ACTIVITY
Copy only what lies from the line containing "- NestJS, Directus & GraphQL" through the line containing "base image source" in the entries below, keeping both end lines exact and dropping every picture.

── MATERIALS PROVIDED

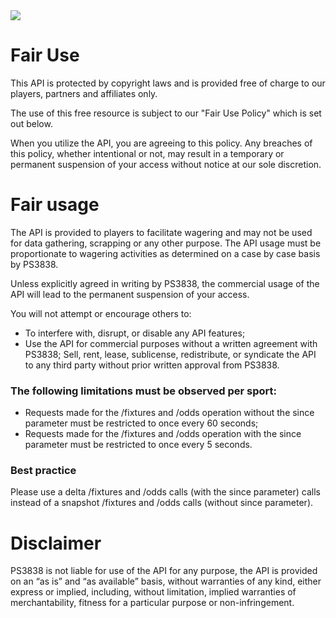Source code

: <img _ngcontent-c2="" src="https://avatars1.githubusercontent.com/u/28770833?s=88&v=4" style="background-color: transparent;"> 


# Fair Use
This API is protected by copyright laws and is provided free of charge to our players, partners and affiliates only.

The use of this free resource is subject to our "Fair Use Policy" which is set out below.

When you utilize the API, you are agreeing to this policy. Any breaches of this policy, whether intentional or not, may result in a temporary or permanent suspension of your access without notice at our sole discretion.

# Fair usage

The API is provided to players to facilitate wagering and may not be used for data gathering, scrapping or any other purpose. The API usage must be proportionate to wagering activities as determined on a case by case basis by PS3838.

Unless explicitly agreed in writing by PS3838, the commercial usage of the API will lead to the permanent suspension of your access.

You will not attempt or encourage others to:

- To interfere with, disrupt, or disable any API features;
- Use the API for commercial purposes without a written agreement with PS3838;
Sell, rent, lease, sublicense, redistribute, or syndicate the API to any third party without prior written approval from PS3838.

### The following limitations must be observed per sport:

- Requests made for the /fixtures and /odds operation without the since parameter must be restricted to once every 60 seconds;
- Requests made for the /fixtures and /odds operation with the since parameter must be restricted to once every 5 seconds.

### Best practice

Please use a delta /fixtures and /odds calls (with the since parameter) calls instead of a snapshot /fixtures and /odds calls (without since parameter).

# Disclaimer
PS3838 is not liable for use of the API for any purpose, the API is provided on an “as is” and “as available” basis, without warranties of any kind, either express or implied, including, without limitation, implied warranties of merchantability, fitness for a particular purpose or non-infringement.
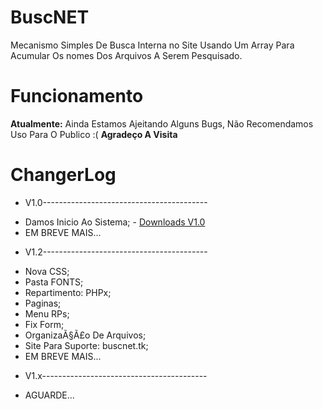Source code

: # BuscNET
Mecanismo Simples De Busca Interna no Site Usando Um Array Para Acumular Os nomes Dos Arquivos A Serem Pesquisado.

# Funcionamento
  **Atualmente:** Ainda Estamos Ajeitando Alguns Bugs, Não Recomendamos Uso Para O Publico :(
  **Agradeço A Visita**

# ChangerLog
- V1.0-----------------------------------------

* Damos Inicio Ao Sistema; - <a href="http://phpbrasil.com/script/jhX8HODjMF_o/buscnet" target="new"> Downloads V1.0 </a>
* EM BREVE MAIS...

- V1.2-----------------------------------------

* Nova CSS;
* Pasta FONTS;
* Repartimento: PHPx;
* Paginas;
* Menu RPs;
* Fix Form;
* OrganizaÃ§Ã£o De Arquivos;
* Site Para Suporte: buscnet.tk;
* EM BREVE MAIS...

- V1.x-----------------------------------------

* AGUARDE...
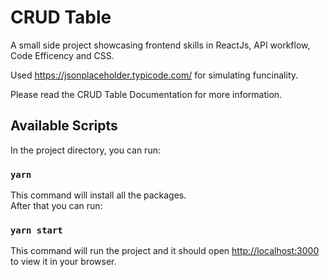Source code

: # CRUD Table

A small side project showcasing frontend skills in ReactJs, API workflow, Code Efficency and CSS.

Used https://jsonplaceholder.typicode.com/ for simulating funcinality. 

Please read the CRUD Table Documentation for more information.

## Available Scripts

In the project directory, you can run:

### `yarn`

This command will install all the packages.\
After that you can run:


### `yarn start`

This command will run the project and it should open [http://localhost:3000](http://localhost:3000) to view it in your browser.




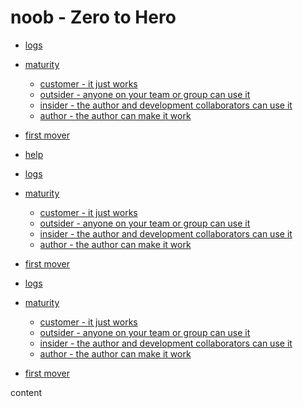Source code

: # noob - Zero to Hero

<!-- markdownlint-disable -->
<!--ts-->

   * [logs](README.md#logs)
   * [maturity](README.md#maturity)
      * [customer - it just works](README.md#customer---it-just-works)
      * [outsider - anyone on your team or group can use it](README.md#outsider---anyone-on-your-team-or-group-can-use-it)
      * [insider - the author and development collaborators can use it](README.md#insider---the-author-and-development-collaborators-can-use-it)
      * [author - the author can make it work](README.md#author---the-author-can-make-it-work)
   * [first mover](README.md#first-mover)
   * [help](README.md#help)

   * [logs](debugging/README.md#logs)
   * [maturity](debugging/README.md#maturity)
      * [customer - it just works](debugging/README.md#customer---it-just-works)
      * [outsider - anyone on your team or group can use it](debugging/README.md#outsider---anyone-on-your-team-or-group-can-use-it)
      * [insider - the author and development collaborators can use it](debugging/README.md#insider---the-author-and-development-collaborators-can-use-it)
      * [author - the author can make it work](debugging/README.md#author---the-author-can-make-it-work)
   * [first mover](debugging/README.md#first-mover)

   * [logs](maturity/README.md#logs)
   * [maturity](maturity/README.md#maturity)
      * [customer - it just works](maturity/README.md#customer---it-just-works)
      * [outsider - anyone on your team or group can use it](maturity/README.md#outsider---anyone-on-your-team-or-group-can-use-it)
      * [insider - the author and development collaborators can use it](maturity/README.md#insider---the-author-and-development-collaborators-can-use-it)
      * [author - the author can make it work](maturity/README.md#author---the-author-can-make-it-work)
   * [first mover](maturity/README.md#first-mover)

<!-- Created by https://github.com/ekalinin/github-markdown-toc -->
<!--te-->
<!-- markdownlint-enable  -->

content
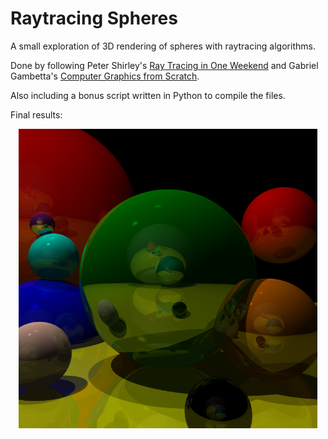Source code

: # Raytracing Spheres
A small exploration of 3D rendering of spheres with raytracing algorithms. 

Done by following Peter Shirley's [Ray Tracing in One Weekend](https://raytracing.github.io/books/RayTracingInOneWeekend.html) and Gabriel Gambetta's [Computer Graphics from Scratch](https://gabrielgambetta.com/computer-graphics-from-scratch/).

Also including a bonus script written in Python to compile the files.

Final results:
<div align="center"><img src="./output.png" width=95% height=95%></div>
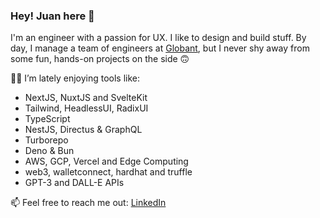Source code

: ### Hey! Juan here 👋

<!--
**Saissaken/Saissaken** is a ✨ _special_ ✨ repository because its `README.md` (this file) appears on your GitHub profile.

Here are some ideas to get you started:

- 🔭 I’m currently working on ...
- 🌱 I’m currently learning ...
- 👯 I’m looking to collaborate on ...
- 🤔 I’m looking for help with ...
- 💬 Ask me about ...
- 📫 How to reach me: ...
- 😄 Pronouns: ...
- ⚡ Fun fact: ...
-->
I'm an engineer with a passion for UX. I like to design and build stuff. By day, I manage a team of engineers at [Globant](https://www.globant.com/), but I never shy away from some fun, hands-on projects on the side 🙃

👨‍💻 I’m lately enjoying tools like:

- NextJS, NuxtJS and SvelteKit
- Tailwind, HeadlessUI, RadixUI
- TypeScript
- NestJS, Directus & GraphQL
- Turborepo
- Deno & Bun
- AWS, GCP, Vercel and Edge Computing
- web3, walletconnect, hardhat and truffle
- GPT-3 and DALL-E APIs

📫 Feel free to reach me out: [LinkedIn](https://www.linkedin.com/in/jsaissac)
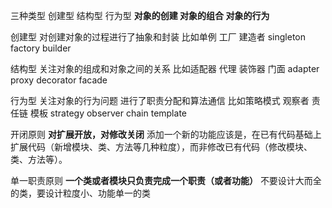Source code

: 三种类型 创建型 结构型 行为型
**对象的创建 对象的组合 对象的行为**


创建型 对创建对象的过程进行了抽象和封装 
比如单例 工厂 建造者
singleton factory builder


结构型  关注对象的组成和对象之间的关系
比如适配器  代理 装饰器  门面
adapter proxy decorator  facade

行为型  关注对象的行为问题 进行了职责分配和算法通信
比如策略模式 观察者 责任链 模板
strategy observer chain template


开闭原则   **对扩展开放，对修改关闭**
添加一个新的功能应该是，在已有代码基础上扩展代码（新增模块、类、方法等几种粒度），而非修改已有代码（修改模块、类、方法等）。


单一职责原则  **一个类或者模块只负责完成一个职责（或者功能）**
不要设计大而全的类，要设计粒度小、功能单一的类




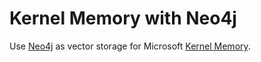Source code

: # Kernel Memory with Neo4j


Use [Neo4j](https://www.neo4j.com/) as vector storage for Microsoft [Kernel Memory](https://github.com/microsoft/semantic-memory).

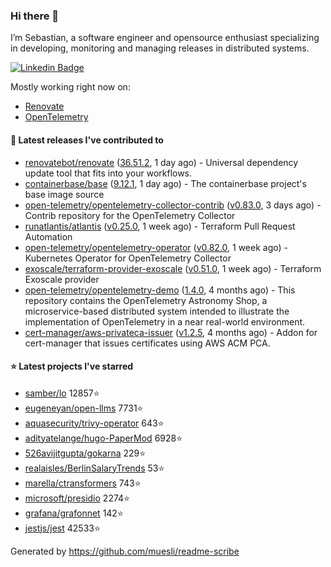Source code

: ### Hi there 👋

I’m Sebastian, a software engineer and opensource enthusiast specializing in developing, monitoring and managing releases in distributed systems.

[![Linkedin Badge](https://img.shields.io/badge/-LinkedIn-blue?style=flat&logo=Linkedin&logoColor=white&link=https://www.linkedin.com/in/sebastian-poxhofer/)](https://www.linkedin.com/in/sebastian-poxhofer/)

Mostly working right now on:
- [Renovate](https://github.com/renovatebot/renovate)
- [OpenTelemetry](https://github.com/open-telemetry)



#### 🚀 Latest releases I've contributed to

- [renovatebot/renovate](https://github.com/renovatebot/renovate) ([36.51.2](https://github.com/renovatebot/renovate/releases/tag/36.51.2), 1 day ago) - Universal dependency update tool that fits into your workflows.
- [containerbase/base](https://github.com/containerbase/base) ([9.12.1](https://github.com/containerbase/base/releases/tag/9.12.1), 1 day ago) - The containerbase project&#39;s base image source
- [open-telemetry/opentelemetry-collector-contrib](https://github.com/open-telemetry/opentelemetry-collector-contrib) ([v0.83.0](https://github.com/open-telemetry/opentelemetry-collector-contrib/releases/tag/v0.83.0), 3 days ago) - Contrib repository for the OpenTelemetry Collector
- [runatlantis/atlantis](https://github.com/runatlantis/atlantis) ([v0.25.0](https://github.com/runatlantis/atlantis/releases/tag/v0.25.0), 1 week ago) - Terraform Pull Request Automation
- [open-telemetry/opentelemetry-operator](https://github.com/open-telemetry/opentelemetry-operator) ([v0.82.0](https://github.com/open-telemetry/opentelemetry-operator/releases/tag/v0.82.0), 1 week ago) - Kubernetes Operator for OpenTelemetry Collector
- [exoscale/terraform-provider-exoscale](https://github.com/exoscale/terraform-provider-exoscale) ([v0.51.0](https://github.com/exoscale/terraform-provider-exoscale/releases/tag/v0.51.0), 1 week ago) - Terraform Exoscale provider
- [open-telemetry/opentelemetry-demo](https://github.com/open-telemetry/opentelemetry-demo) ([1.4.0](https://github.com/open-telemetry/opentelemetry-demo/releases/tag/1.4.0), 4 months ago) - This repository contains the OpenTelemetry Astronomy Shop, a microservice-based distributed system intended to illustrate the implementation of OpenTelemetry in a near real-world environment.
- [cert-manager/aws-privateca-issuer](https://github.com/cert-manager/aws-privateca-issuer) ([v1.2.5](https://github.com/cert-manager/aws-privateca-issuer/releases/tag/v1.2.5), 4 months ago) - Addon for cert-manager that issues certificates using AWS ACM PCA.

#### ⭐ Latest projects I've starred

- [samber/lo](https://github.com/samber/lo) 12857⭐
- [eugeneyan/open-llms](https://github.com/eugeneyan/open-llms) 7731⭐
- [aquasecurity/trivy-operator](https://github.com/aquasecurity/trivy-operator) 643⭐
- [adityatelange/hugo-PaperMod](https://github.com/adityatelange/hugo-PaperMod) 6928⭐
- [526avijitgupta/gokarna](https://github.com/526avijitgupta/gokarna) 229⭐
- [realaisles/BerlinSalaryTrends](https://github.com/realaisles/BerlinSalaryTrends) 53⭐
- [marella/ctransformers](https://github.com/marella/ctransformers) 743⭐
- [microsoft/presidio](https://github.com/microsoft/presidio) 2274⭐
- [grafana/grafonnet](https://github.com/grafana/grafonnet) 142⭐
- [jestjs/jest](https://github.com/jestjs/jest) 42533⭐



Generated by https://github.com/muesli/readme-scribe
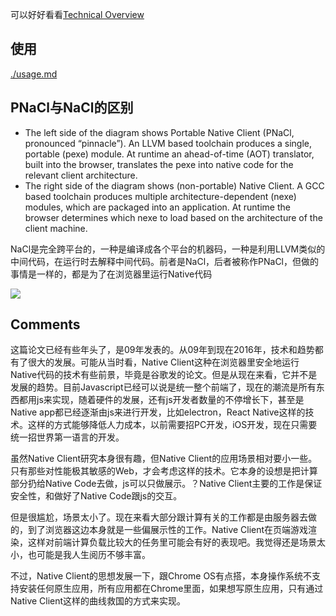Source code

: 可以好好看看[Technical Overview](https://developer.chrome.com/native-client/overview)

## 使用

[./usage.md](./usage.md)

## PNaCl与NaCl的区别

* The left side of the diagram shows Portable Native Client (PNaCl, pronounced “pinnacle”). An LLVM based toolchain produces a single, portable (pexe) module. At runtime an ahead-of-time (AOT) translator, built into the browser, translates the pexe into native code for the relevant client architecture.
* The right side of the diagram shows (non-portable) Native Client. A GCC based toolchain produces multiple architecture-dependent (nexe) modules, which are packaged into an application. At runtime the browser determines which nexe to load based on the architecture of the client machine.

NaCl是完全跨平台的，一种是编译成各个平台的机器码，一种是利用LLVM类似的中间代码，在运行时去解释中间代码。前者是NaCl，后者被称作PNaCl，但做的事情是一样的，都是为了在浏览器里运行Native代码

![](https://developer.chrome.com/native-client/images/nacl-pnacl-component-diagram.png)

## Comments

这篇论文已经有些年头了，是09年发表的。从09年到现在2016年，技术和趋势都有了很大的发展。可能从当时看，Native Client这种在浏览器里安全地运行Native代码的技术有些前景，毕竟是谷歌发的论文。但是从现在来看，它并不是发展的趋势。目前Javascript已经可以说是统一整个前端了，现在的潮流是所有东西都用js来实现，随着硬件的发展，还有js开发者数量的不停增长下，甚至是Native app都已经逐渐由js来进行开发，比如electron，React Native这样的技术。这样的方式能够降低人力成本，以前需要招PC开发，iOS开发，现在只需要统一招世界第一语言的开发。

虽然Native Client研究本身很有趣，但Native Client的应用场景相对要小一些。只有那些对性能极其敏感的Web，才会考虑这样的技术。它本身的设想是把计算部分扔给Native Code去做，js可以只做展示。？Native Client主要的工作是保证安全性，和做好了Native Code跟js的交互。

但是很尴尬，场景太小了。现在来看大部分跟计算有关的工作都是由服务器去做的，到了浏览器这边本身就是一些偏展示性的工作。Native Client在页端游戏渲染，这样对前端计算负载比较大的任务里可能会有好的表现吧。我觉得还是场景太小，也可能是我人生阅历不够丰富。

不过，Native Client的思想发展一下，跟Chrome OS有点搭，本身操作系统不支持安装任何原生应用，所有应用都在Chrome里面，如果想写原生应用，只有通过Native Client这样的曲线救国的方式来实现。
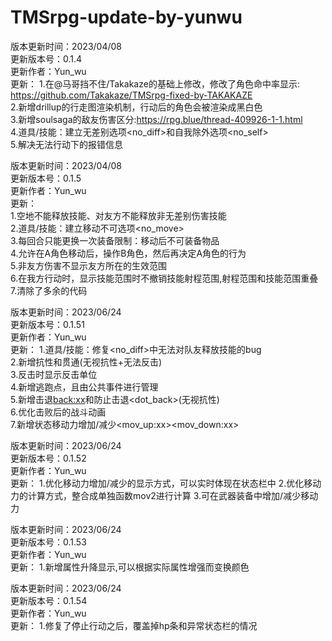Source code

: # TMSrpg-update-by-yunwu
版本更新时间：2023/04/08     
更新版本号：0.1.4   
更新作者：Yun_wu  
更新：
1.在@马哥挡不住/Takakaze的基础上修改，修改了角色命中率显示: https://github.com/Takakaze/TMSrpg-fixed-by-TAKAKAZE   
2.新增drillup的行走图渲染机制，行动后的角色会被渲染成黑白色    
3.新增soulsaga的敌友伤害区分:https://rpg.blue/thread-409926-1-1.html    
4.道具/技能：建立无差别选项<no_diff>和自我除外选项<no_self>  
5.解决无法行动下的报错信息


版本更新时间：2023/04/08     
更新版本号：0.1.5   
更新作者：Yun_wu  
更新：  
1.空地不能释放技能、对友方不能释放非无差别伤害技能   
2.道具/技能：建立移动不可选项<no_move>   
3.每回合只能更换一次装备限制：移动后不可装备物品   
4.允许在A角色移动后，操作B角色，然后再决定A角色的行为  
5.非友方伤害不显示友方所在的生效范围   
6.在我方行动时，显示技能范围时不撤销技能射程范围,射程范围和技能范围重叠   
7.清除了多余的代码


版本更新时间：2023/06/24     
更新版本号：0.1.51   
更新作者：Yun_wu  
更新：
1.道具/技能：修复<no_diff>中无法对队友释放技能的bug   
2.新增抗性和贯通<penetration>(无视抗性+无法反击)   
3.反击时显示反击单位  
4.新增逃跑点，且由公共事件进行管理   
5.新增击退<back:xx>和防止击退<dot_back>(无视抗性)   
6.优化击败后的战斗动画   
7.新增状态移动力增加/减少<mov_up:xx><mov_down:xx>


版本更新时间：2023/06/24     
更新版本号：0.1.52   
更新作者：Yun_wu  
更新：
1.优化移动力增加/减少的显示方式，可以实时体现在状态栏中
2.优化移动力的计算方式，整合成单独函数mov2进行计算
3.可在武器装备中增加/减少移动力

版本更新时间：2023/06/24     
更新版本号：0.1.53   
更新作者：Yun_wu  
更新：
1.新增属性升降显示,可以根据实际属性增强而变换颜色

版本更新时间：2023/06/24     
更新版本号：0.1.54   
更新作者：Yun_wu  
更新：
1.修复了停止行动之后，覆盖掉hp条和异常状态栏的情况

────

SOLUTION TO THE EXERCISE
- NestJS, Directus & GraphQL
- Turborepo
- Deno & Bun
- AWS, GCP, Vercel and Edge Computing
- web3, walletconnect, hardhat and truffle
- GPT-3 and DALL-E APIs

📫 Feel free to reach me out: [LinkedIn](https://www.linkedin.com/in/jsaissac)
Source code

: 三种类型 创建型 结构型 行为型
**对象的创建 对象的组合 对象的行为**


创建型 对创建对象的过程进行了抽象和封装 
比如单例 工厂 建造者
singleton factory builder


结构型  关注对象的组成和对象之间的关系
比如适配器  代理 装饰器  门面
adapter proxy decorator  facade

行为型  关注对象的行为问题 进行了职责分配和算法通信
比如策略模式 观察者 责任链 模板
strategy observer chain template


开闭原则   **对扩展开放，对修改关闭**
添加一个新的功能应该是，在已有代码基础上扩展代码（新增模块、类、方法等几种粒度），而非修改已有代码（修改模块、类、方法等）。


单一职责原则  **一个类或者模块只负责完成一个职责（或者功能）**
不要设计大而全的类，要设计粒度小、功能单一的类




Source code

: # Kernel Memory with Neo4j


Use [Neo4j](https://www.neo4j.com/) as vector storage for Microsoft [Kernel Memory](https://github.com/microsoft/semantic-memory).

Source code

: ### Hi there 👋

I’m Sebastian, a software engineer and opensource enthusiast specializing in developing, monitoring and managing releases in distributed systems.

[![Linkedin Badge](https://img.shields.io/badge/-LinkedIn-blue?style=flat&logo=Linkedin&logoColor=white&link=https://www.linkedin.com/in/sebastian-poxhofer/)](https://www.linkedin.com/in/sebastian-poxhofer/)

Mostly working right now on:
- [Renovate](https://github.com/renovatebot/renovate)
- [OpenTelemetry](https://github.com/open-telemetry)



#### 🚀 Latest releases I've contributed to

- [renovatebot/renovate](https://github.com/renovatebot/renovate) ([36.51.2](https://github.com/renovatebot/renovate/releases/tag/36.51.2), 1 day ago) - Universal dependency update tool that fits into your workflows.
- [containerbase/base](https://github.com/containerbase/base) ([9.12.1](https://github.com/containerbase/base/releases/tag/9.12.1), 1 day ago) - The containerbase project&#39;s base image source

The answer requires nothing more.